START TASK INPUTS
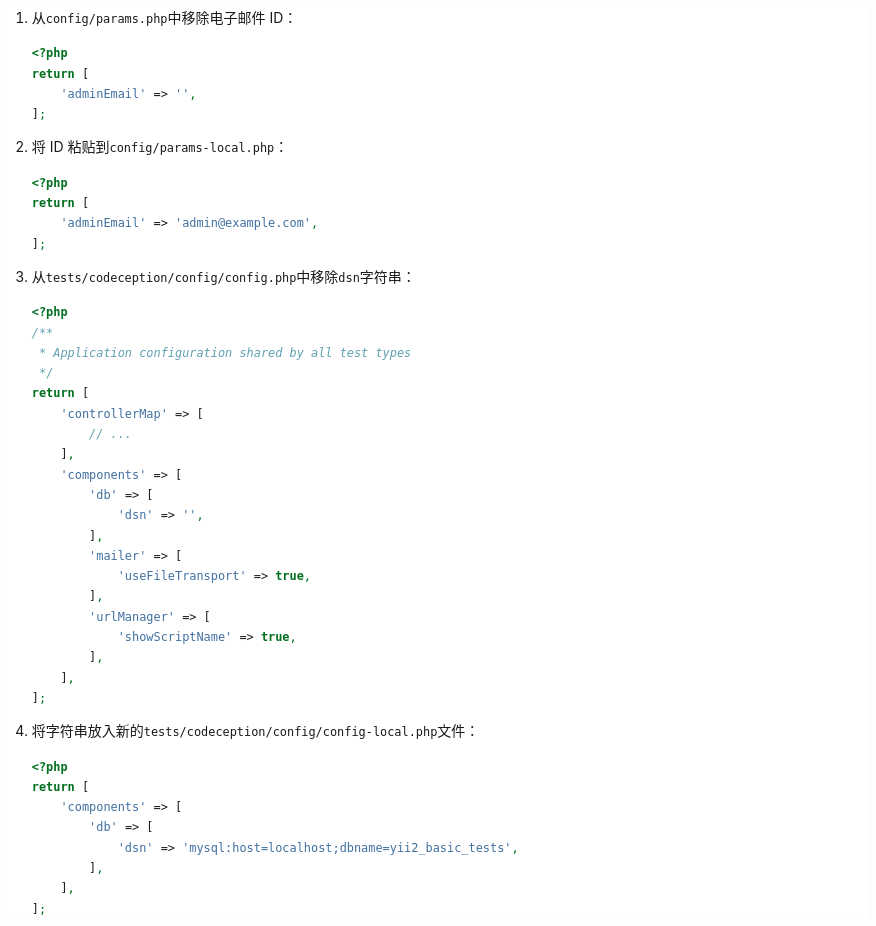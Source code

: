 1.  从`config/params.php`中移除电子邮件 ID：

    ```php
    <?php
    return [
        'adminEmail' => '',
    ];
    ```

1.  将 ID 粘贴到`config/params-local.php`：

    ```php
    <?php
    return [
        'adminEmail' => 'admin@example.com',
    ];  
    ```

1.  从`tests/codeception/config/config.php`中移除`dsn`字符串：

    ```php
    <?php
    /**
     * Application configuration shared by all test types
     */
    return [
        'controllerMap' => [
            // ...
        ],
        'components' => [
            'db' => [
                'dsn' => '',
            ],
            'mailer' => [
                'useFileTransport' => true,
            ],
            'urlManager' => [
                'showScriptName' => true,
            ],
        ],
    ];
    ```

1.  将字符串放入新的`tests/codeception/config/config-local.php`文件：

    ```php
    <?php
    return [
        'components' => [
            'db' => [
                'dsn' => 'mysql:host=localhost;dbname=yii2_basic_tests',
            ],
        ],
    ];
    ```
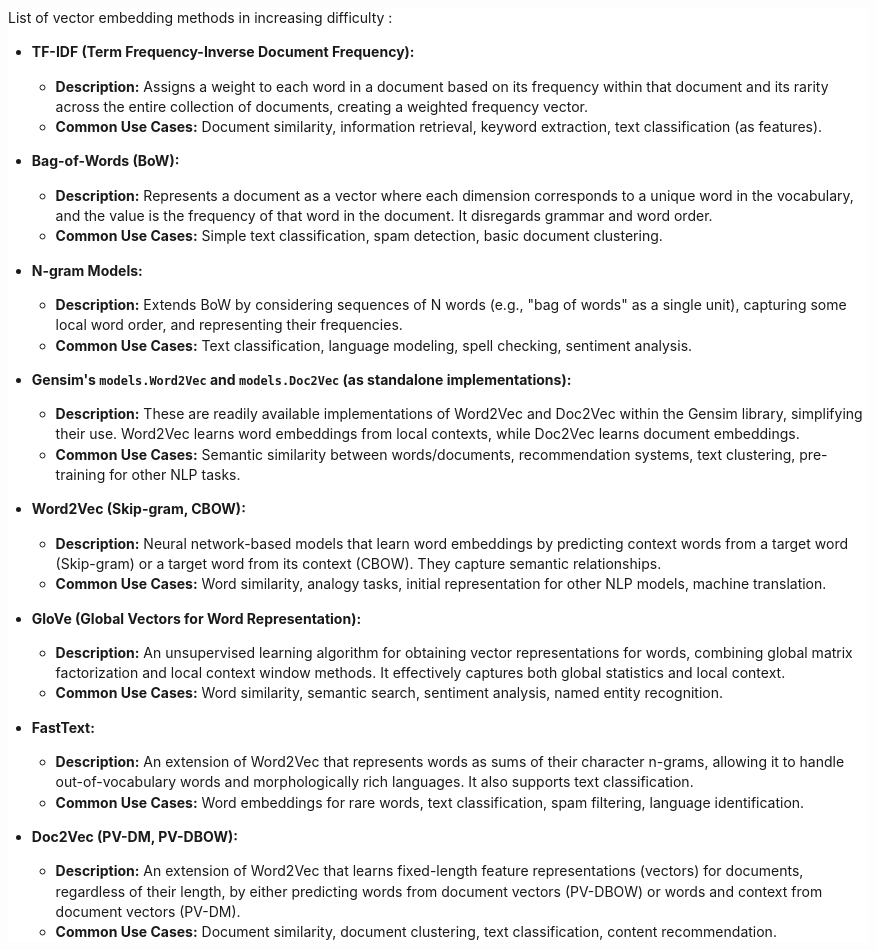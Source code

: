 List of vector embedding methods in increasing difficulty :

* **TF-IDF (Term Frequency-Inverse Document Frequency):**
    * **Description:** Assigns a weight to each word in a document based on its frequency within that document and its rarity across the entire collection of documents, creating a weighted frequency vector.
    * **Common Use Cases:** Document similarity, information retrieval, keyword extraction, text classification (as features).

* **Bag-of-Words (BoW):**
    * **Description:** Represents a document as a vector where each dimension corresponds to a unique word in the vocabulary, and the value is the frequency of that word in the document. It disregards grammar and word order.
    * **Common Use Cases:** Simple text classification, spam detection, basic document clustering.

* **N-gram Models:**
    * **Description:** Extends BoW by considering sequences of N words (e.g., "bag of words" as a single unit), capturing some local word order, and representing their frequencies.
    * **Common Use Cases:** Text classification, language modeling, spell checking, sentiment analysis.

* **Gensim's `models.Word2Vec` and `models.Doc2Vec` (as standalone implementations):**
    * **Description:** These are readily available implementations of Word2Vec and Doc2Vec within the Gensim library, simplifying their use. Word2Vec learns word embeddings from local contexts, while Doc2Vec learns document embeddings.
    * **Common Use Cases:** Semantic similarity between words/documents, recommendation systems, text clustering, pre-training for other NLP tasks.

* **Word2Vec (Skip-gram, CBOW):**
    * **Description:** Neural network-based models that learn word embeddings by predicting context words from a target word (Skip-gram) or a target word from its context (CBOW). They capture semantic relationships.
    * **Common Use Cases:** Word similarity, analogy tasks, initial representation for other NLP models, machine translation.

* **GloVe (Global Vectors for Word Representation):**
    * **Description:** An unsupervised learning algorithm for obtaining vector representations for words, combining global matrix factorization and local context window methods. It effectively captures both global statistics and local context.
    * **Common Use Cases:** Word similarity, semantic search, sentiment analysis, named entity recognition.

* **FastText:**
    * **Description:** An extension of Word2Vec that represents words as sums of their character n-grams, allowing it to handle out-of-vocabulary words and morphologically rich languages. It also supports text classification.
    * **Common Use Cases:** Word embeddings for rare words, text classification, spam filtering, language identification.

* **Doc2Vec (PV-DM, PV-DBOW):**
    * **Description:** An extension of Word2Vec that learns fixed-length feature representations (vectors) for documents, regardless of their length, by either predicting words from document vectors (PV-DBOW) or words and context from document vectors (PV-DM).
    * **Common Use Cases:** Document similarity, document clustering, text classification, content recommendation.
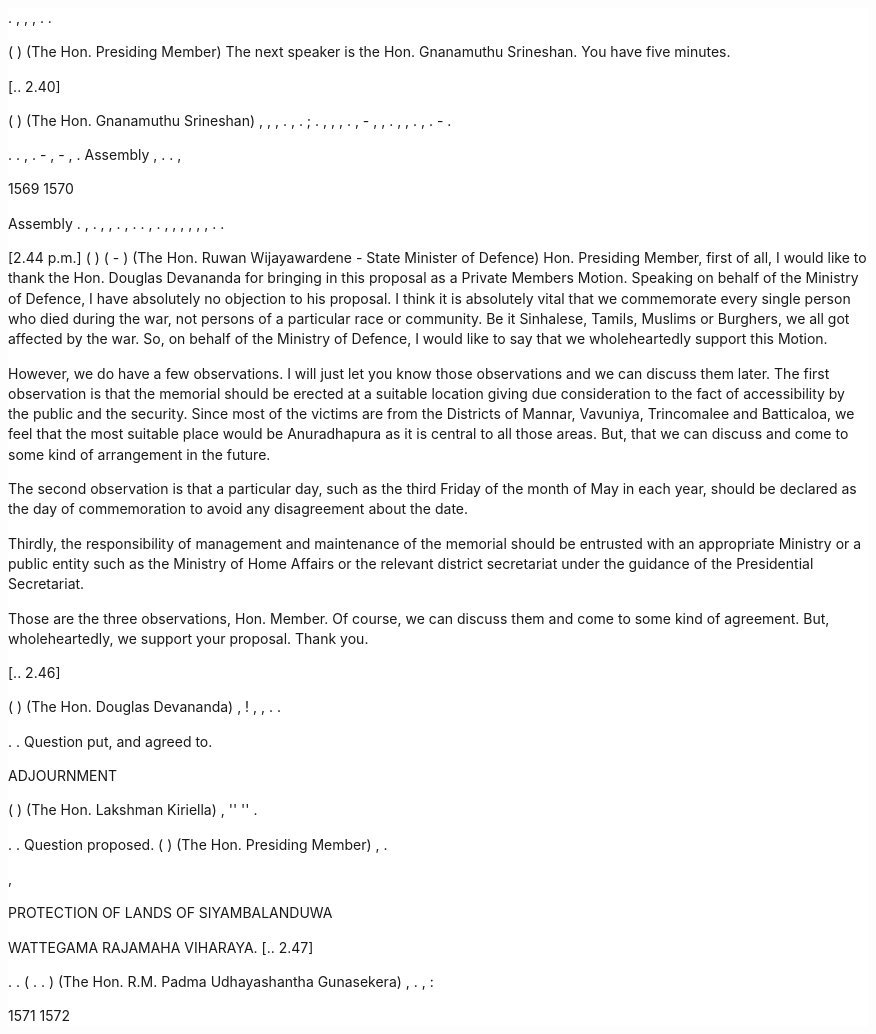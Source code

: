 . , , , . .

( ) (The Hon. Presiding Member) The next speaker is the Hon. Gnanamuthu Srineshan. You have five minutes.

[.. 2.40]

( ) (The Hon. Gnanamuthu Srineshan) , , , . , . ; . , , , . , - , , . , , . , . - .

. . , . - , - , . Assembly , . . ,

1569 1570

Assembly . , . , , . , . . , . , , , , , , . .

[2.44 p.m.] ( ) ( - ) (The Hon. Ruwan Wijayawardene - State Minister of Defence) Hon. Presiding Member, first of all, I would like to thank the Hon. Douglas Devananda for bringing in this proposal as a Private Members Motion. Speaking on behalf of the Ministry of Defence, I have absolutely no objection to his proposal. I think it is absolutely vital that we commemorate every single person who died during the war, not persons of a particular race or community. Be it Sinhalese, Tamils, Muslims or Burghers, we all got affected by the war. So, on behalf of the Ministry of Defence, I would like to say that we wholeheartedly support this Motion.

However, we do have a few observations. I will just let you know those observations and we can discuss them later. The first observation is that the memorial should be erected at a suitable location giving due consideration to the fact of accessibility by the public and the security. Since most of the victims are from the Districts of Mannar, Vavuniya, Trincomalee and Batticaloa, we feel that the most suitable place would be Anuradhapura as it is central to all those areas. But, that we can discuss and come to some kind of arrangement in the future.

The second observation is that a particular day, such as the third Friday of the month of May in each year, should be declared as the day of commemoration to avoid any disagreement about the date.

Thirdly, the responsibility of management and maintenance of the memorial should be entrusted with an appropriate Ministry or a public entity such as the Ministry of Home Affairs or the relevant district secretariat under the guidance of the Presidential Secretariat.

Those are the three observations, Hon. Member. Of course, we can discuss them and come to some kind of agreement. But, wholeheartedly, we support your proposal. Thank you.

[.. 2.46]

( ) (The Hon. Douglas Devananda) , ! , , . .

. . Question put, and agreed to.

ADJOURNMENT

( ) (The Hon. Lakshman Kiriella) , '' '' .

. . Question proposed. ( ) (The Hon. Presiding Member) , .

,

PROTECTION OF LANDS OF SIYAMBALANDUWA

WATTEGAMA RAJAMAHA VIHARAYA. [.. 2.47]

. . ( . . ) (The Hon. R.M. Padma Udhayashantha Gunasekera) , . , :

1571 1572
END TASK INPUTS
» **INSTRUCTIONS FOR THE TASK**: Take the records above and return, word for word, only the lines that fall from the line with "( ) (The Hon. Lakshman Kiriella) , '' '' ." to the line with "WATTEGAMA RAJAMAHA VIHARAYA. [.. 2.47]", both of them included.

» **TASK RESULT**:
( ) (The Hon. Lakshman Kiriella) , '' '' .

. . Question proposed. ( ) (The Hon. Presiding Member) , .

,

PROTECTION OF LANDS OF SIYAMBALANDUWA

WATTEGAMA RAJAMAHA VIHARAYA. [.. 2.47]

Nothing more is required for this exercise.